Desde los primeros hombres de la Historia, las paredes, las cuevas, las cortezas de los árboles, los muros inalcanzables tuvieron sobre sí el sello propio de las épocas. Los graffitis (no así la entrega de los ferrocarriles) son algo así como la realidad “material y simbólica de la ciudad” (García Canclini), lo que otorga y viste de identidad, lo que deja al desnudo las sensaciones, las ganas de crear, el grito de rebeldía, los deseos de decir “aquí estoy” y de sentir que -como los míticos linyeras a partir de una ordenanza de Crotto de 1920- es posible romper con las estructuras establecidas y viajar como el viento arriba de un tren que deambule en un eterno ida y vuelta por las vías que, alguna vez, volverán como un sueño eterno a recorrer las enteras geografías del país.
La pintada sobre los flamantes trenes provoca conflicto. Desorganiza. Denuncia. Rompe estructuras. Desnuda que es posible traspasar límites que al poderoso molestan porque simplemente sintieron esa tímida estocada. Pero… ¿Un graffiti destruye la historia misma de los trenes? ¿Un graffiti hunde en la devastación la historia entera de los ferrocarriles argentinos, esos que alguna vez recorrieron decenas de miles de kilómeros de vías, que vieron jugar a lo largo de sus pasillos a generaciones enteras de pibes que subían de un salto y asomaban la cabeza por la ventanilla para saludar a los vecinos de un pueblo olvidado?
“Se cambiaron vías, se refaccionaron estaciones y hasta se pusieron televisores de plasma que marcan horarios de trenes que jamás se cumplen. No entendemos las prioridades de las obras. Primero las estaciones antes que las señales, primero los monitores de video antes que los cruces de barreras”, leyeron el hombre y la mujer desde los mismos escenarios.

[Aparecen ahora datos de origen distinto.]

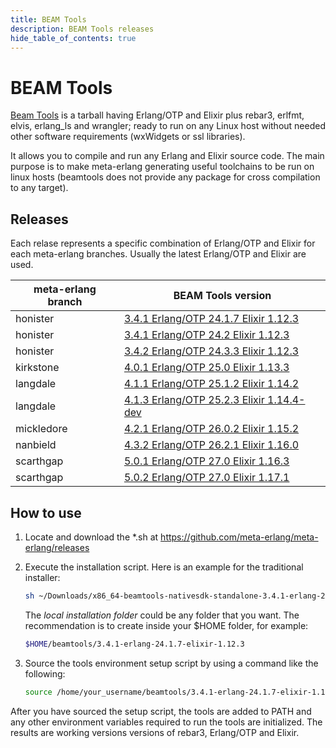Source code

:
 ```yaml
---
title: BEAM Tools
description: BEAM Tools releases
hide_table_of_contents: true
---
```


# BEAM Tools

[Beam Tools](/docs/guides/guides-beamtools/) is a tarball having Erlang/OTP and Elixir plus
rebar3, erlfmt, elvis, erlang_ls and wrangler; ready to run on any Linux host without 
needed other software requirements (wxWidgets or ssl libraries).

It allows you to compile and run any Erlang and Elixir source code. The main purpose is to
make meta-erlang generating useful toolchains to be run on linux hosts (beamtools does not provide any
package for cross compilation to any target).

## Releases

Each relase represents a specific combination of Erlang/OTP and Elixir for each meta-erlang branches. Usually
the latest Erlang/OTP and Elixir are used.

| meta-erlang branch | BEAM Tools version         |
| ------------------ | -------------------------- |
| honister           | [3.4.1 Erlang/OTP 24.1.7 Elixir 1.12.3](https://github.com/meta-erlang/meta-erlang/releases/tag/beamtools-0.1.0)     |
| honister           | [3.4.1 Erlang/OTP 24.2 Elixir 1.12.3](https://github.com/meta-erlang/meta-erlang/releases/tag/beamtools-0.2.0)       |
| honister           | [3.4.2 Erlang/OTP 24.3.3 Elixir 1.12.3](https://github.com/meta-erlang/meta-erlang/releases/tag/beamtools-0.3.0)     |
| kirkstone          | [4.0.1 Erlang/OTP 25.0 Elixir 1.13.3](https://github.com/meta-erlang/meta-erlang/releases/tag/beamtools-0.4.0)       |
| langdale           | [4.1.1 Erlang/OTP 25.1.2 Elixir 1.14.2](https://github.com/meta-erlang/meta-erlang/releases/tag/beamtools-0.5.0)     |
| langdale           | [4.1.3 Erlang/OTP 25.2.3 Elixir 1.14.4-dev](https://github.com/meta-erlang/meta-erlang/releases/tag/beamtools-0.6.0) |
| mickledore         | [4.2.1 Erlang/OTP 26.0.2 Elixir 1.15.2](https://github.com/meta-erlang/meta-erlang/releases/tag/beamtools-0.7.1)     |
| nanbield           | [4.3.2 Erlang/OTP 26.2.1 Elixir 1.16.0](https://github.com/meta-erlang/meta-erlang/releases/tag/beamtools-0.8.1)     |
| scarthgap          | [5.0.1 Erlang/OTP 27.0 Elixir 1.16.3](https://github.com/meta-erlang/meta-erlang/releases/tag/beamtools-0.9.0)       |
| scarthgap          | [5.0.2 Erlang/OTP 27.0 Elixir 1.17.1](https://github.com/meta-erlang/meta-erlang/releases/tag/beamtools-0.9.1)       |

## How to use

1. Locate and download the \*.sh at
   https://github.com/meta-erlang/meta-erlang/releases
1. Execute the installation script. Here is an example for the traditional
   installer:

   ```bash
   sh ~/Downloads/x86_64-beamtools-nativesdk-standalone-3.4.1-erlang-24.1.7-elixir-1.12.3.sh -y -d <local installation folder>
   ```

   The *local installation folder* could be any folder that you want. The recommendation is to create
   inside your $HOME folder, for example:
   
   ```bash
   $HOME/beamtools/3.4.1-erlang-24.1.7-elixir-1.12.3
   ```

1. Source the tools environment setup script by using a command like the
   following:

    ```bash
    source /home/your_username/beamtools/3.4.1-erlang-24.1.7-elixir-1.12.3/environment-setup-x86_64-pokysdk-linux
    ```

After you have sourced the setup script, the tools are added to PATH and any
other environment variables required to run the tools are initialized. The
results are working versions versions of rebar3, Erlang/OTP and Elixir.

Un graffiti hundió a gran parte del país (horrorizado) en el mismo debate. Y no sólo a Randazzo con su irritado reclamo manodurista, sino también a todos aquellos que sentados mansamente a la mesa vieron cómo se destruía al país entero en esa simbología dolorosa que representan los trenes y decidieron mirar hacia otro lado.